2 min in and he’s already making me laugh 😂
• “We used to get awards before you joined the show.”
• Richard Schiff has known Brad since college. Brad Whitford was Richard Schiff s brother’s roommate
• Eugene Levy almost got the role of Toby!
• The original storyline was the polar opposite of what the episode ended up being. Based on a writer’s real experience with his dad or something, the original plot involved Toby reluctanly showing up to the crime scene and cracking jokes. Richard was very offended by it, because he felt it wasn’t in Toby’s character to do those things, so much so that he started crying when Tommy Schlamme brought up that he heard he didn’t like it. (He even choked up while talking about it y’all I can’t! 😭)
• the plot was originally written for Sam
• holy crap he forgot Rob Lowe’s name too! Did this whole cast just block him out of their conscious? I’m freaking screaming rn this is the most hilarious thing
• the cast would travel to DC 3-4 times a year and would shoot 3-4 episodes worth of exteriors
• They weren’t allowed to shoot on the Korean War Memorial, but they did anyway. This is called a guerrilla shot, where they shoot on real locations without any warnings/permits.
• oh my god he’s tearing up again!
• I can’t take this!
• the actor who played Tom Noonan, the guy Toby talks to about where he could find someone who knew Walter, is a veteran
• there was a lot of rehearsal on the set, more than an average TV show. They created a culture where they would “rehearse for us, then rehearse for the camera.”
• I never even thought about if Toby would know why Mrs Landingham would want to go to the funeral, but I’m glad Richard played it as if he knew her story and remembered why she would want to.

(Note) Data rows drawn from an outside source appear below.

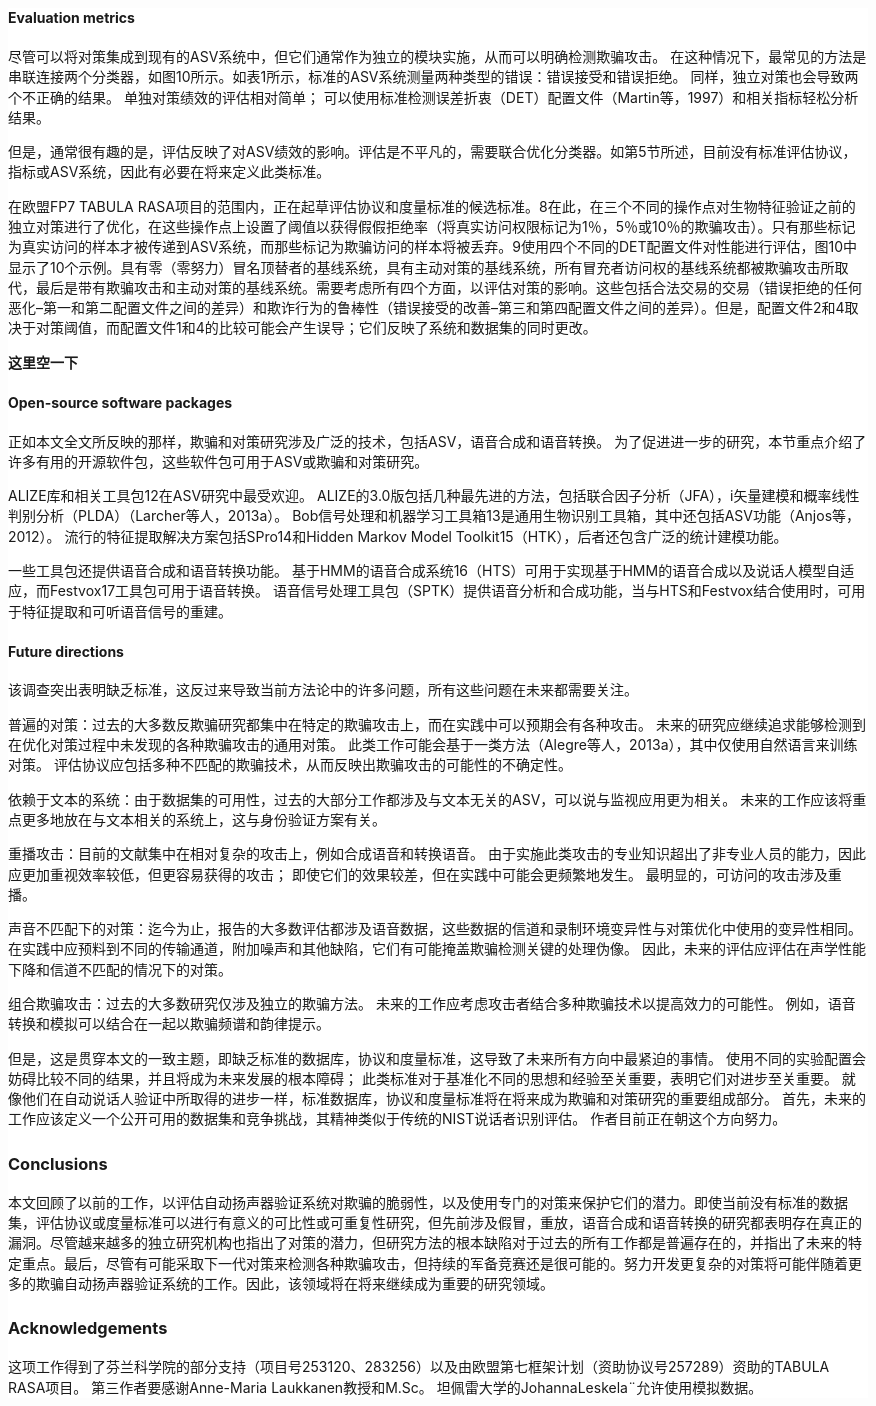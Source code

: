 #### Evaluation metrics

尽管可以将对策集成到现有的ASV系统中，但它们通常作为独立的模块实施，从而可以明确检测欺骗攻击。 在这种情况下，最常见的方法是串联连接两个分类器，如图10所示。如表1所示，标准的ASV系统测量两种类型的错误：错误接受和错误拒绝。 同样，独立对策也会导致两个不正确的结果。 单独对策绩效的评估相对简单； 可以使用标准检测误差折衷（DET）配置文件（Martin等，1997）和相关指标轻松分析结果。 

但是，通常很有趣的是，评估反映了对ASV绩效的影响。评估是不平凡的，需要联合优化分类器。如第5节所述，目前没有标准评估协议，指标或ASV系统，因此有必要在将来定义此类标准。 

在欧盟FP7 TABULA RASA项目的范围内，正在起草评估协议和度量标准的候选标准。8在此，在三个不同的操作点对生物特征验证之前的独立对策进行了优化，在这些操作点上设置了阈值以获得假假拒绝率（将真实访问权限标记为1％，5％或10％的欺骗攻击）。只有那些标记为真实访问的样本才被传递到ASV系统，而那些标记为欺骗访问的样本将被丢弃。9使用四个不同的DET配置文件对性能进行评估，图10中显示了10个示例。具有零（零努力）冒名顶替者的基线系统，具有主动对策的基线系统，所有冒充者访问权的基线系统都被欺骗攻击所取代，最后是带有欺骗攻击和主动对策的基线系统。需要考虑所有四个方面，以评估对策的影响。这些包括合法交易的交易（错误拒绝的任何恶化–第一和第二配置文件之间的差异）和欺诈行为的鲁棒性（错误接受的改善–第三和第四配置文件之间的差异）。但是，配置文件2和4取决于对策阈值，而配置文件1和4的比较可能会产生误导；它们反映了系统和数据集的同时更改。 

**这里空一下**

#### Open-source software packages

正如本文全文所反映的那样，欺骗和对策研究涉及广泛的技术，包括ASV，语音合成和语音转换。 为了促进进一步的研究，本节重点介绍了许多有用的开源软件包，这些软件包可用于ASV或欺骗和对策研究。 

ALIZE库和相关工具包12在ASV研究中最受欢迎。 ALIZE的3.0版包括几种最先进的方法，包括联合因子分析（JFA），i矢量建模和概率线性判别分析（PLDA）（Larcher等人，2013a）。 Bob信号处理和机器学习工具箱13是通用生物识别工具箱，其中还包括ASV功能（Anjos等，2012）。 流行的特征提取解决方案包括SPro14和Hidden Markov Model Toolkit15（HTK），后者还包含广泛的统计建模功能。 

一些工具包还提供语音合成和语音转换功能。 基于HMM的语音合成系统16（HTS）可用于实现基于HMM的语音合成以及说话人模型自适应，而Festvox17工具包可用于语音转换。 语音信号处理工具包（SPTK）提供语音分析和合成功能，当与HTS和Festvox结合使用时，可用于特征提取和可听语音信号的重建。 

####  Future directions

该调查突出表明缺乏标准，这反过来导致当前方法论中的许多问题，所有这些问题在未来都需要关注。 

普遍的对策：过去的大多数反欺骗研究都集中在特定的欺骗攻击上，而在实践中可以预期会有各种攻击。 未来的研究应继续追求能够检测到在优化对策过程中未发现的各种欺骗攻击的通用对策。 此类工作可能会基于一类方法（Alegre等人，2013a），其中仅使用自然语言来训练对策。 评估协议应包括多种不匹配的欺骗技术，从而反映出欺骗攻击的可能性的不确定性。 

依赖于文本的系统：由于数据集的可用性，过去的大部分工作都涉及与文本无关的ASV，可以说与监视应用更为相关。 未来的工作应该将重点更多地放在与文本相关的系统上，这与身份验证方案有关。 

重播攻击：目前的文献集中在相对复杂的攻击上，例如合成语音和转换语音。 由于实施此类攻击的专业知识超出了非专业人员的能力，因此应更加重视效率较低，但更容易获得的攻击； 即使它们的效果较差，但在实践中可能会更频繁地发生。 最明显的，可访问的攻击涉及重播。 

声音不匹配下的对策：迄今为止，报告的大多数评估都涉及语音数据，这些数据的信道和录制环境变异性与对策优化中使用的变异性相同。 在实践中应预料到不同的传输通道，附加噪声和其他缺陷，它们有可能掩盖欺骗检测关键的处理伪像。 因此，未来的评估应评估在声学性能下降和信道不匹配的情况下的对策。 

组合欺骗攻击：过去的大多数研究仅涉及独立的欺骗方法。 未来的工作应考虑攻击者结合多种欺骗技术以提高效力的可能性。 例如，语音转换和模拟可以结合在一起以欺骗频谱和韵律提示。 

但是，这是贯穿本文的一致主题，即缺乏标准的数据库，协议和度量标准，这导致了未来所有方向中最紧迫的事情。 使用不同的实验配置会妨碍比较不同的结果，并且将成为未来发展的根本障碍； 此类标准对于基准化不同的思想和经验至关重要，表明它们对进步至关重要。 就像他们在自动说话人验证中所取得的进步一样，标准数据库，协议和度量标准将在将来成为欺骗和对策研究的重要组成部分。 首先，未来的工作应该定义一个公开可用的数据集和竞争挑战，其精神类似于传统的NIST说话者识别评估。 作者目前正在朝这个方向努力。 

###  Conclusions

本文回顾了以前的工作，以评估自动扬声器验证系统对欺骗的脆弱性，以及使用专门的对策来保护它们的潜力。即使当前没有标准的数据集，评估协议或度量标准可以进行有意义的可比性或可重复性研究，但先前涉及假冒，重放，语音合成和语音转换的研究都表明存在真正的漏洞。尽管越来越多的独立研究机构也指出了对策的潜力，但研究方法的根本缺陷对于过去的所有工作都是普遍存在的，并指出了未来的特定重点。最后，尽管有可能采取下一代对策来检测各种欺骗攻击，但持续的军备竞赛还是很可能的。努力开发更复杂的对策将可能伴随着更多的欺骗自动扬声器验证系统的工作。因此，该领域将在将来继续成为重要的研究领域。 

### Acknowledgements

这项工作得到了芬兰科学院的部分支持（项目号253120、283256）以及由欧盟第七框架计划（资助协议号257289）资助的TABULA RASA项目。 第三作者要感谢Anne-Maria Laukkanen教授和M.Sc。 坦佩雷大学的JohannaLeskela¨允许使用模拟数据。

• love Richard’s point about how great writers plant seeds and bring them up later instead of just randomly incorporating them at last minute
“If you don’t plant the seeds, the reveal isn’t impactful.”
Too many tv shows don’t do this, which is why they fail (in my book.)
• there is a lot of death in this episode. How did I never notice that?
• so Lowell Lydell was modeled after Matthew Shepard.
• I love how Josh keeps teasing Richard by saying “Rob Lowe?” everytime he forgets the name of something.
• “The Mets didn’t exist in ‘61.”
“Neither did I.”
“That’s fucked up.”
oh my god that was great
• “I was thinking ‘What would it be like to have sex with Allison Janney?’” honestly I already knew that story but still. amazing.
• Lisa Edelstein (Laurie) and Richard were on a show together called Relativity. She played the lesbian daughter of Richard’s character.
• honestly Richard is dropping some truth bombs. I would like to think this episode would win an Emmy today, but it would have a less chance with how overacted, dramatic and loud scenes/shows have to be nowadays.
“How people have to wave two hands, jump up and down, getting naked and then slit someone’s throat just to get people to look at you.”
• love hearing him talk about how great John Spencer was
• “You’ll do this with other episodes right?”
“Uh yeah.”
“That sounded tentative.”
“It’s not tentative. I just don’t know if I’m gonna be alive by Thursday. All doubt comes from the fact that I could be dead, soon.”
“Is there something we don’t know or is that just your take on life?”
“No I just think it’s the nature of existential strife.”
lmao
• holy crap there’s a part 2 to this??
• oh my god this was so long. This was probably the best one next to Dulè Hill’s. I’m gonna be really surprised if anyone reads all of this but I really enjoy doing them. I like typing out summaries/thoughts/favorite things so I can look back on them.